Australian Outlook

Symbolic Embrace

13 Jun 2014
Bob Howard
Source: CC Flickr (President of the European Council)

The most touching moment of the recent commemoration of the D-day landings on the Normandy beaches was when the French President Francois Hollande welcomed Angela Merkel the German Chancellor: the hug and the mandatory Gallic kiss eliciting warm applause from the assembled dignitaries.

Few who were there could not have been touched by the sight of these representatives of states with such a long history of conflict embracing in a manner to indicate that the past had truly been buried. That this should have been happening in a year that commemorates the centenary of the outbreak of World War l, with all that that implies about the history of Franco-German relations, and against the background too of the emergence of increasing Euroscepticism, makes the event even more symbolic.

Stability Through Economic Integration

The European Coal and Steel Community (ECSC) of 1951 was the first major act of supranationalism after World War II and was designed to prevent war between France and Germany by blunting competition between them for essential industrial resources. The idea that economic integration encouraged peace as well as prosperity had its origins in the thinking of nineteenth century political economists like Bentham and Ricardo and was an essential rationale of successors to the ECSC like the European Economic Community (EEC) and the European Union (EU). But over the years it is not just France and Germany that have benefitted. Western Europe more generally was a place where war had been endemic before 1945 but since then it has been one of the most peaceful parts of the world. Clearly something has quenched the fires of war that once burned so fiercely among the European peoples, and that “something” according to liberal theorists, is economic integration. Realists thinkers like John Mearsheimer have argued instead that the Europeans practiced peace among themselves because of the need to remain united in the face of the Soviet threat, and absence that threat, nationalism would reassert itself and they would fall back into their old warring ways.

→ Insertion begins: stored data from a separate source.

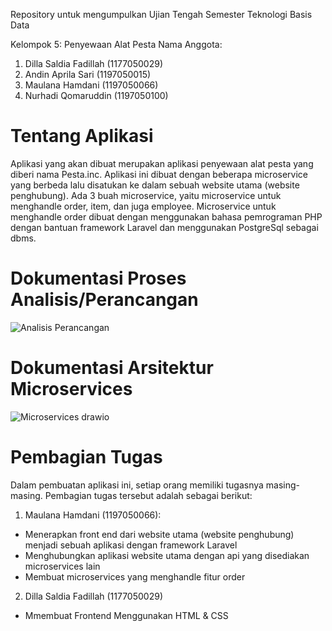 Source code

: Repository untuk mengumpulkan Ujian Tengah Semester Teknologi Basis Data

Kelompok 5: Penyewaan Alat Pesta
Nama Anggota:
1. Dilla Saldia Fadillah (1177050029)
2. Andin Aprila Sari (1197050015)
3. Maulana Hamdani (1197050066)
4. Nurhadi Qomaruddin (1197050100)

# Tentang Aplikasi
Aplikasi yang akan dibuat merupakan aplikasi penyewaan alat pesta yang diberi nama Pesta.inc. Aplikasi ini dibuat dengan beberapa microservice yang berbeda lalu disatukan ke dalam sebuah website utama (website penghubung). Ada 3 buah microservice, yaitu microservice untuk menghandle order, item, dan juga employee. Microservice untuk menghandle order dibuat dengan menggunakan bahasa pemrograman PHP dengan bantuan framework Laravel dan menggunakan PostgreSql sebagai dbms. 


# Dokumentasi Proses Analisis/Perancangan
![Analisis Perancangan](https://user-images.githubusercontent.com/92593820/198835379-780c1cd8-c160-4b1a-8b93-72505cea4272.png)




# Dokumentasi Arsitektur Microservices
![Microservices drawio](https://user-images.githubusercontent.com/92593820/198835277-f0925a40-ca2d-4a2e-9f8a-532c232d1241.png)


# Pembagian Tugas
Dalam pembuatan aplikasi ini, setiap orang memiliki tugasnya masing-masing. Pembagian tugas tersebut adalah sebagai berikut: 

1. Maulana Hamdani (1197050066): 
- Menerapkan front end dari website utama (website penghubung) menjadi sebuah aplikasi dengan framework Laravel
- Menghubungkan aplikasi website utama dengan api yang disediakan microservices lain 
- Membuat microservices yang menghandle fitur order
2. Dilla Saldia Fadillah (1177050029)
- Mmembuat Frontend Menggunakan HTML & CSS
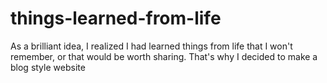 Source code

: # things-learned-from-life
As a brilliant idea, I realized I had learned things from life that I won't remember, or that would be worth sharing. That's why I decided to make a blog style website
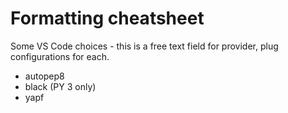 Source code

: # Formatting cheatsheet

Some VS Code choices - this is a free text field for provider, plug configurations for each.

- autopep8
- black (PY 3 only)
- yapf

<!--stackedit_data:
eyJoaXN0b3J5IjpbMTY4Mjc2MDUxM119
-->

The Soviet threat vanished nearly twenty five years ago and still the EU holds together: the liberals appear to have had the better of the argument.

But they shouldn’t laugh too quickly. The strong showing of the Eurosceptics in the recent elections to the European Parliament is just the latest sign of dissatisfaction with the EU and what was unthinkable just a few years ago – the idea that the Union might fall apart – has bubbled to the surface of political conversation. There are elements of this critique that are peculiar to the current European condition in particular exceptionally high levels of unemployment in some countries, disgruntlement about the bureaucratisation and lack of legitimacy of EU processes and concern about the Union’s “open borders” policy and its alleged impact on immigration. But there are elements too of a more general or global nature: a growing preference for bilateral rather than multilateral arrangements, doubtless encouraged by the failed Doha Round process; a resurgence of nationalism; and an increasing awareness of growing inequality both within and between states and the perception that this is somehow a consequence of prevailing free-market economic orthodoxy. The issue of growing inequality is the subject of Thomas Piketty’s recent and highly-acclaimed book Capital in the Twenty First Century and is one that is not likely to go away soon.

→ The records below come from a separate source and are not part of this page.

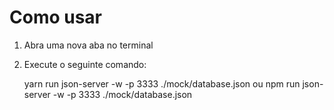 # Como usar

1. Abra uma nova aba no terminal

2. Execute o seguinte comando:

    yarn run json-server -w -p 3333 ./mock/database.json
    ou 
    npm run json-server -w -p 3333 ./mock/database.json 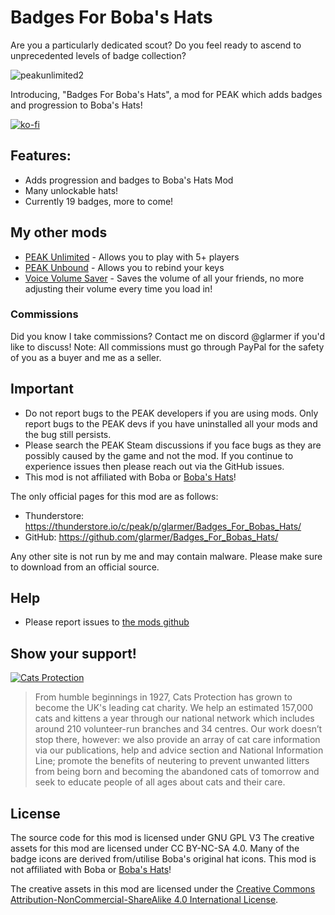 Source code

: # Badges For Boba's Hats

Are you a particularly dedicated scout? Do you feel ready to ascend to unprecedented levels of badge collection?

![peakunlimited2](https://glarmer.xyz/images/badgesforboba/banner.png)

Introducing, "Badges For Boba's Hats", a mod for PEAK which adds badges and progression to Boba's Hats! 

[![ko-fi](https://ko-fi.com/img/githubbutton_sm.svg)](https://ko-fi.com/Q5Q7IFRUH)

## Features:
- Adds progression and badges to Boba's Hats Mod
- Many unlockable hats!
- Currently 19 badges, more to come!

## My other mods

- [PEAK Unlimited](https://thunderstore.io/c/peak/p/glarmer/PEAK_Unlimited/) - Allows you to play with 5+ players
- [PEAK Unbound](https://thunderstore.io/c/peak/p/glarmer/PEAK_Unbound/) - Allows you to rebind your keys
- [Voice Volume Saver](https://thunderstore.io/c/peak/p/glarmer/PEAK_Voice_Volume_Saver/) - Saves the volume of all your friends, no more adjusting their volume every time you load in!

### Commissions
Did you know I take commissions? Contact me on discord @glarmer if you'd like to discuss! Note: All commissions must go through PayPal for the safety of you as a buyer and me as a seller.

## Important
- Do not report bugs to the PEAK developers if you are using mods. Only report bugs to the PEAK devs if you have uninstalled all your mods and the bug still persists.
- Please search the PEAK Steam discussions if you face bugs as they are possibly caused by the game and not the mod. If you continue to experience issues then please reach out via the GitHub issues.
- This mod is not affiliated with Boba or [Boba's Hats](https://github.com/Team-Pedguin/BobasHats)!

The only official pages for this mod are as follows:
- Thunderstore: https://thunderstore.io/c/peak/p/glarmer/Badges_For_Bobas_Hats/
- GitHub: https://github.com/glarmer/Badges_For_Bobas_Hats/

Any other site is not run by me and may contain malware. Please make sure to download from an official source.

## Help
- Please report issues to [the mods github](https://github.com/glarmer/Badges_For_Bobas_Hats/)

## Show your support!

[![Cats Protection](https://panels.twitch.tv/panel-91904368-image-47a8d464-e0e2-4b7d-8b3b-a0bd922d828b)](https://www.cats.org.uk/donate)
> From humble beginnings in 1927, Cats Protection has grown to become the UK's leading cat charity.
> We help an estimated 157,000 cats and kittens a year through our national network which includes around 210 volunteer-run branches and 34 centres.
> Our work doesn’t stop there, however: we also provide an array of cat care information via our publications, help and advice section and National Information Line; promote the benefits of neutering to prevent unwanted litters from being born and becoming the abandoned cats of tomorrow and seek to educate people of all ages about cats and their care.

## License
The source code for this mod is licensed under GNU GPL V3
The creative assets for this mod are licensed under CC BY-NC-SA 4.0. Many of the badge icons are derived from/utilise Boba's original hat icons.
This mod is not affiliated with Boba or [Boba's Hats](https://github.com/Team-Pedguin/BobasHats)!

The creative assets in this mod are licensed under the
[Creative Commons Attribution-NonCommercial-ShareAlike 4.0 International License](https://creativecommons.org/licenses/by-nc-sa/4.0/).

But we are not likely to see any rapid unravelling of the EU. Indeed it still stands a good chance of remaining a permanent feature of world politics. Better governance of the Union and more acknowledgement of national differences have become more urgent priorities as a result of the current discontent and negotiating much needed reforms will not be easy. But the historic significance of what has been achieved is not likely to fade from the European consciousness. The benefits symbolised by that embrace on the Normandy beaches is not likely to be jettisoned any time soon, if ever.

 

Dr Bob Howard is a Councillor of AIIA NSW.